Mary Howitt, |
The Spider & the Fly
(Simon & Schuster, 2002)
Originally published by Mary Howitt (in another format) in 1829, this poem is at least vaguely familiar to many today. For the first few pages, lines of the tale were coming back to me, pulled from some foggy childhood memory.
"Will you walk into my parlor?" said the spider to the fly.
I remember that. I remember it sounded like a bad idea, too.
The twisty, gnarly spider, appearing as nothing more than bamboo sticks held together by evening dress, towers over the frail, spindly fly. The fly is undeniably tempting, eyes wide and round, flower-petal lips, a fringed flapper dress and an air of absolute naivete. She has at least enough wits to resist a while, "Oh no, no," said the little fly, "to ask me is in vain...."
But alas, enchanted by the spider's charm and the richness of his abode, she is lured in to his lair, despite the ghostly visages of past victims and against her better sense.
I cannot tell you there is a happy ending here. Although it is fancied up with pictures and rhyming words, this is a portrayal of nature doing what it does: surviving off itself. Parents should be cautioned perhaps, as the ending is a little unsettling, and the detailed pictures lend a tragic atmosphere to the events.
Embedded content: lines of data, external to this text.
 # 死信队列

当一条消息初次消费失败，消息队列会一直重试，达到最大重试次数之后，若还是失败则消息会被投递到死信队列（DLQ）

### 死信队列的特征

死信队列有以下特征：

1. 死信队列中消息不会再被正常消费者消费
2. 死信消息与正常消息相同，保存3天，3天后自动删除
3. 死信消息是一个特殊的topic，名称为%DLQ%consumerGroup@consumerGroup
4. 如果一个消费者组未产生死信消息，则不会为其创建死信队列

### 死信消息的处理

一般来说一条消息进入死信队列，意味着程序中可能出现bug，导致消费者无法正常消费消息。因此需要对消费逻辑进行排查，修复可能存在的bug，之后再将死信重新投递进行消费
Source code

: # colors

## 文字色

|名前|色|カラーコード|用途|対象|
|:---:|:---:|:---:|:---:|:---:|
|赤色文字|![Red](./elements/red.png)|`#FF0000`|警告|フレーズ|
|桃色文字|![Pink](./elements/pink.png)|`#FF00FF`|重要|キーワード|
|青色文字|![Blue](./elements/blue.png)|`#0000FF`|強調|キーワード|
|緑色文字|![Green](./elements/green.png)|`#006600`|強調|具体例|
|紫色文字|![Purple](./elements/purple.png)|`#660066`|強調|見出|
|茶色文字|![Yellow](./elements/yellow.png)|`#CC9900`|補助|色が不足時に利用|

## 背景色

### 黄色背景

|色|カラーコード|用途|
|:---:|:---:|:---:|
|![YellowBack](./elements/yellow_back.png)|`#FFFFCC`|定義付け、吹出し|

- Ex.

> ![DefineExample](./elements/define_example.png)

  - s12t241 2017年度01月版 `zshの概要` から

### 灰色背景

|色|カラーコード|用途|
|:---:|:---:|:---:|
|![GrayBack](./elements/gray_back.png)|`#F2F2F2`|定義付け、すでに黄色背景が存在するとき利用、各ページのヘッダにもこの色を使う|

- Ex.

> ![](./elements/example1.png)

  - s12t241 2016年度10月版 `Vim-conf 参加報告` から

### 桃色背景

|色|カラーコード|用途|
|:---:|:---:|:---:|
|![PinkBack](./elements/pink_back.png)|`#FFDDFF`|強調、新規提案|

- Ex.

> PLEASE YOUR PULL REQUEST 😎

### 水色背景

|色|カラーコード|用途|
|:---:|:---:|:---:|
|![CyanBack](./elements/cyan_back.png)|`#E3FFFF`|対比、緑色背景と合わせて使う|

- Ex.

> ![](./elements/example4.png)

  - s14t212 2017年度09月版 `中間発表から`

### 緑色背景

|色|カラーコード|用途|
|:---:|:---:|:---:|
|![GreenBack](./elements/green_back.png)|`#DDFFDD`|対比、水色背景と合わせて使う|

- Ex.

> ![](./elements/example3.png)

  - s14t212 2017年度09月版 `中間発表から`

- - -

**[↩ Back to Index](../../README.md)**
But it is indeed a "cautionary tale," as stated on the front cover. Even a very young child can grasp the meaning of this conversational poetic warning. And though I don't think the world is an overall dangerous place of which children must constantly be wary, there are situations for which they should be taught defenses. A book like this is an excellent way to get across the "don't talk to strangers" lecture, while still being entertaining in the process. As we progress through each re-reading of this book, my children like to call out warnings to the fly, or tell stories about what they would have done differently.
The poem would stand alone, but combined with the amazing artwork of Tony DiTerlizzi, the book is a masterpiece. Done with a combination of lamp black, white gouache and Berol Prismacolor Pencil, the original plates were reproduced in silver and black duotone. Throw in a little computer magic, and the result is one of the most haunting and ghastly collection of images since, perhaps, Edward Gorey. For this work, DiTerlizzi received a Caldecott Honor, awarded for outstanding illustrations in children's literature.